Why Portfolio Bid Strategies Break Standard A/B Testing
Before we get into solutions, it's worth understanding why this problem exists. Google's Campaign Experiments work by splitting traffic at the ad group or campaign level, routing a percentage of auctions to a "treatment" arm in real time. Portfolio bid strategies, by design, operate across multiple campaigns simultaneously — the algorithm is making cross-campaign decisions about where to push spend and how to pace. Splitting that logic mid-flight creates model conflicts that Google hasn't built a clean solution for.

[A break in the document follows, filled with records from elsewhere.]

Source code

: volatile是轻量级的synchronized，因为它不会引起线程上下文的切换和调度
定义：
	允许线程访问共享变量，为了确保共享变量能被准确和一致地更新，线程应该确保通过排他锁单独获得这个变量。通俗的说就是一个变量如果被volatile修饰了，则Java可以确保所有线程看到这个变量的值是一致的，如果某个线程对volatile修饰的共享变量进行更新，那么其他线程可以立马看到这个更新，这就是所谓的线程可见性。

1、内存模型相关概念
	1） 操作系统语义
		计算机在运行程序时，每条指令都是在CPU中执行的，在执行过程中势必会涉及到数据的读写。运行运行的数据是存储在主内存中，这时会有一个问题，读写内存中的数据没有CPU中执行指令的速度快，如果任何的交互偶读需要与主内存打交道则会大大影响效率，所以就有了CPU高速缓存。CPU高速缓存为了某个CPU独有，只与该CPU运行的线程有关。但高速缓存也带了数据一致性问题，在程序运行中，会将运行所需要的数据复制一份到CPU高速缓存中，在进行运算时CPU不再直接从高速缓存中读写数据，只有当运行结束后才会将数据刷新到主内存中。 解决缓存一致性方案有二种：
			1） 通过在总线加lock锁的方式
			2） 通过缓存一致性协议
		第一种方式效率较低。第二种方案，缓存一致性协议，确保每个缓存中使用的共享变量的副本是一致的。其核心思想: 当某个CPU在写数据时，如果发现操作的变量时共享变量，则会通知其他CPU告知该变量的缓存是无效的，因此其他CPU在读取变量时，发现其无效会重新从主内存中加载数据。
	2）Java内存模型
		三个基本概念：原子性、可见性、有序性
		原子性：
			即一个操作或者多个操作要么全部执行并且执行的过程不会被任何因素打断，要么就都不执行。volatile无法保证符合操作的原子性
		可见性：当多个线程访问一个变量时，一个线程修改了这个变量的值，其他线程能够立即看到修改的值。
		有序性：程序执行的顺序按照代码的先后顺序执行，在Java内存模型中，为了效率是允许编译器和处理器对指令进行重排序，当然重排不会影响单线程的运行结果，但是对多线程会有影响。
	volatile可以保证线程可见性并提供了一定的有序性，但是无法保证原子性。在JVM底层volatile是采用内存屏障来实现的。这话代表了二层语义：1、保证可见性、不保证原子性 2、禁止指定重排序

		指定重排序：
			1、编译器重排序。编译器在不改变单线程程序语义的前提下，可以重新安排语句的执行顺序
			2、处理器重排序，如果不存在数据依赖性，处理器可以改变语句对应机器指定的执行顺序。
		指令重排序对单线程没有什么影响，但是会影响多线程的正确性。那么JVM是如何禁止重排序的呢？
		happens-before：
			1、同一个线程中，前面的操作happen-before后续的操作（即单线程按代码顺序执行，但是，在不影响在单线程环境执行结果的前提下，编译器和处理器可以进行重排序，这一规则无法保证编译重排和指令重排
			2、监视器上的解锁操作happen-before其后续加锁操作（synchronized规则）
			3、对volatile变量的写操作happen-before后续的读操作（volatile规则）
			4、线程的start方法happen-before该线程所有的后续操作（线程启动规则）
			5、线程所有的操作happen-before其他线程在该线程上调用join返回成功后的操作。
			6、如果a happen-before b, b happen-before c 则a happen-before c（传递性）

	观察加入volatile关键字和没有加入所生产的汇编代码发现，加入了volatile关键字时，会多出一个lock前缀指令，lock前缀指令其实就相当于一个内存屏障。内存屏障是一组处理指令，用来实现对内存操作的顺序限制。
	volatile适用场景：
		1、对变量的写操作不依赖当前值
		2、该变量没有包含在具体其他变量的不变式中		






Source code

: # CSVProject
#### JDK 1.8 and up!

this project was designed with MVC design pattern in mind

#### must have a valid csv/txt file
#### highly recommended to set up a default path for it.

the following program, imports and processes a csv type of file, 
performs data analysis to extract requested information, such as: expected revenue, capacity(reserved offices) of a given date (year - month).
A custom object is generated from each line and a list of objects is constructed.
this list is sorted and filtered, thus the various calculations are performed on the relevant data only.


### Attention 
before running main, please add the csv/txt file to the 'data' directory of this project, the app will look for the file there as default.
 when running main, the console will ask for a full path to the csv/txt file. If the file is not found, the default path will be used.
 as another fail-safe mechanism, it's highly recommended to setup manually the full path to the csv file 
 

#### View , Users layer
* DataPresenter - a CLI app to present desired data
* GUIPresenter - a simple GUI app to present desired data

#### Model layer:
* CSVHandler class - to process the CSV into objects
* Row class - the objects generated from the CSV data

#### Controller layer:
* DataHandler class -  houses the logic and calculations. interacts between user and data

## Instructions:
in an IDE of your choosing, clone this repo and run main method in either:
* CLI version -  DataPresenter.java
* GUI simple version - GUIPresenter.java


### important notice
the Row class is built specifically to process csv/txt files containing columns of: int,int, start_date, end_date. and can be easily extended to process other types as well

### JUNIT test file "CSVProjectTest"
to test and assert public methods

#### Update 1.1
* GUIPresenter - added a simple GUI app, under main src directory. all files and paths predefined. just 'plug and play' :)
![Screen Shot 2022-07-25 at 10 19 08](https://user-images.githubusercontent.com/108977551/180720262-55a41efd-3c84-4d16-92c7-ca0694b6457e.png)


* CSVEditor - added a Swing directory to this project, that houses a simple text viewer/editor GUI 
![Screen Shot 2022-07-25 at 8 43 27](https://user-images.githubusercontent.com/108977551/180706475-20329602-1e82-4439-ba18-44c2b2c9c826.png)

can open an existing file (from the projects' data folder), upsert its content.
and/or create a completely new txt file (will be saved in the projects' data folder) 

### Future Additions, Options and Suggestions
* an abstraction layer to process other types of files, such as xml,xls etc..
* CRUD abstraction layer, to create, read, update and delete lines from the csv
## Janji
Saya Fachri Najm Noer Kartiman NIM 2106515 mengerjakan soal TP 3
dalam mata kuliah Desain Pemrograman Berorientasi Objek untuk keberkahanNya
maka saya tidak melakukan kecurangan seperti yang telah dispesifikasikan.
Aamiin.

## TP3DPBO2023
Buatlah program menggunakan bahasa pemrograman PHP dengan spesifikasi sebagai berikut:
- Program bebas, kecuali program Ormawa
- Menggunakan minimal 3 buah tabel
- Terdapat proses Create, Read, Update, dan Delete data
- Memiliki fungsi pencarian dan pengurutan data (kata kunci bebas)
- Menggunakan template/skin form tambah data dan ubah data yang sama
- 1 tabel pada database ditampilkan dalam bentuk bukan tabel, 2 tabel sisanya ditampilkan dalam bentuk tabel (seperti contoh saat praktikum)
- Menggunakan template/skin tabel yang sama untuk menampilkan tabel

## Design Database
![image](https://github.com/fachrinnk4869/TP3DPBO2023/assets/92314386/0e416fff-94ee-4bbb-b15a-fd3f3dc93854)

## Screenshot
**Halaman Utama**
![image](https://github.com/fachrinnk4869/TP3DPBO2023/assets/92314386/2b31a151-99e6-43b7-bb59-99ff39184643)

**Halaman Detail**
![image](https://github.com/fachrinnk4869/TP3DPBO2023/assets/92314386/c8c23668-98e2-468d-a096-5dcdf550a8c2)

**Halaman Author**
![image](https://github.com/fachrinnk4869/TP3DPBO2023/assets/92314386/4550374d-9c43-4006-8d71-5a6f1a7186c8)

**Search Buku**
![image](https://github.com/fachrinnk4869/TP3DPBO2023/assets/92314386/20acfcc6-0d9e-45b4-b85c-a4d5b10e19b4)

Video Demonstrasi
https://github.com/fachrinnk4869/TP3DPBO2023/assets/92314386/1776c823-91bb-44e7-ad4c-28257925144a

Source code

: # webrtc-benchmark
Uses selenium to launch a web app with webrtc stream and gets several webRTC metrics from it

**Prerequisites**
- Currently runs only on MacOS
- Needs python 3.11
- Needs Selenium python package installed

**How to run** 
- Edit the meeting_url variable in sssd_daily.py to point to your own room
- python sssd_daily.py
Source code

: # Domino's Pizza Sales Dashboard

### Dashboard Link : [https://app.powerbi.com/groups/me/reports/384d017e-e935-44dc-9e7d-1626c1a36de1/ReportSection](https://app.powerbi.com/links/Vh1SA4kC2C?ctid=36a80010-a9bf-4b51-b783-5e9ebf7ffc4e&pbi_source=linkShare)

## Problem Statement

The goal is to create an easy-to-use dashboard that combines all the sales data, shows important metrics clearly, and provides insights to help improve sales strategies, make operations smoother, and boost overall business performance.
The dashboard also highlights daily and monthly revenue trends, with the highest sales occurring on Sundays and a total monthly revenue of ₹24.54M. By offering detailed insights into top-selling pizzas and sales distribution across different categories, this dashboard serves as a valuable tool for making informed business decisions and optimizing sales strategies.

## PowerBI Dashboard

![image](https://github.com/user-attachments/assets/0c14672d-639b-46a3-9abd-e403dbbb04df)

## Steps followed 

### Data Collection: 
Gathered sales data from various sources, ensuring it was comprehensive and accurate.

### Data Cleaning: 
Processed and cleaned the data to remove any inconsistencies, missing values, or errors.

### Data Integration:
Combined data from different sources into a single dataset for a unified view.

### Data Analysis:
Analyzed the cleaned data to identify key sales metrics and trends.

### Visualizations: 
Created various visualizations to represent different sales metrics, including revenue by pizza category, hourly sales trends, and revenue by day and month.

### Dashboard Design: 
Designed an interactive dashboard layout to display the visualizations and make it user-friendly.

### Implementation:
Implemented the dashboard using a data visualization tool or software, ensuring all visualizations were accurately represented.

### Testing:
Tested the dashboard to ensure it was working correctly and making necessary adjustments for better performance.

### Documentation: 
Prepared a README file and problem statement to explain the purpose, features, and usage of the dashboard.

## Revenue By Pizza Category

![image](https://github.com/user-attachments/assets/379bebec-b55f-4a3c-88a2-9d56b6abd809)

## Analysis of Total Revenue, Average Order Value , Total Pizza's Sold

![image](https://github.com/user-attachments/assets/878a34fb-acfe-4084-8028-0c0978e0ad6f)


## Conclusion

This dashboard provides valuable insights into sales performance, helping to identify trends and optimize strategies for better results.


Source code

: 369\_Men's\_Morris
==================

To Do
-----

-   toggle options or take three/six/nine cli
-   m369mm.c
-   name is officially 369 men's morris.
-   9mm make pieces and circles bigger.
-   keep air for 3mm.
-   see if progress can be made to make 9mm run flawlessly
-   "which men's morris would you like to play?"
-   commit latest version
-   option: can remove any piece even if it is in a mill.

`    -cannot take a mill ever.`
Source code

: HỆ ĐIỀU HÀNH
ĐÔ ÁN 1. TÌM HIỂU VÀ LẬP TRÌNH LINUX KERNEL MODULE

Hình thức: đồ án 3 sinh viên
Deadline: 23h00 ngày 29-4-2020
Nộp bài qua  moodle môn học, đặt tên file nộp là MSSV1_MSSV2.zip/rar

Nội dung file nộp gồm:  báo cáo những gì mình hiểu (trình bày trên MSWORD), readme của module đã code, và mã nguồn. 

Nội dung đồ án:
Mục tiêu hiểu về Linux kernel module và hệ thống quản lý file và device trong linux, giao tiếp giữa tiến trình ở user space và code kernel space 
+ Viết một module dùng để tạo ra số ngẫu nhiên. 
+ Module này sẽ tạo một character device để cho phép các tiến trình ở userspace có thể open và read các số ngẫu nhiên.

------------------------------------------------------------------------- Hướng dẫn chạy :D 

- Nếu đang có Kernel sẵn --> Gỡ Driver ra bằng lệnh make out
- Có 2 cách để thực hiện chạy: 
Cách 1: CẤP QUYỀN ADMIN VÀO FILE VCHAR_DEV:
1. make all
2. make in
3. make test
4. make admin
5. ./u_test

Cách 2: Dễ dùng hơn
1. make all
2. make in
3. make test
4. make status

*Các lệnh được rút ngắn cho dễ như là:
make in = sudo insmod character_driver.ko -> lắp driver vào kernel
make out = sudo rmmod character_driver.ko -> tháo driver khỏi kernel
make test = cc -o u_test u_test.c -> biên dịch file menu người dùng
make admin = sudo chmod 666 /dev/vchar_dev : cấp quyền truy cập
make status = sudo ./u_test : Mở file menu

As practitioners often discuss in the r/googleads community, the core tension is this: the very thing that makes portfolio strategies valuable (pooled signals, shared learning) is the same thing that makes them nearly impossible to A/B test with standard tooling. You're essentially trying to isolate a variable that exists at a higher architectural level than individual campaigns.
Key Insight: The inability to use Campaign Experiments with portfolio bid strategies isn't a gap you can work around with a setting change. You need to design your test methodology around this constraint from the start — not try to force the native experiment tool to do something it wasn't built for.
Method 1: Time-Based Sequential Testing (The Most Practical Approach)
For most practitioners, a time-based sequential test is the most realistic starting point. You run Bid Strategy A for a defined period, then switch to Bid Strategy B for an equal period, and compare performance across the two windows.
How to Structure It
- Define your baseline period. Run your current strategy for at least 4 weeks, preferably 6, to establish a stable performance baseline. Pull weekly averages for CPA, ROAS, conversion rate, impression share, and average CPC.
- Identify external variables to control for. Seasonality, promotions, competitor activity, and landing page changes can all contaminate results. Document everything in a change log before the test begins.
- Set your transition window. After switching strategies, give the new portfolio strategy a 1–2 week learning period before you start measuring. Counting learning-phase performance against the new strategy is one of the most common mistakes I see.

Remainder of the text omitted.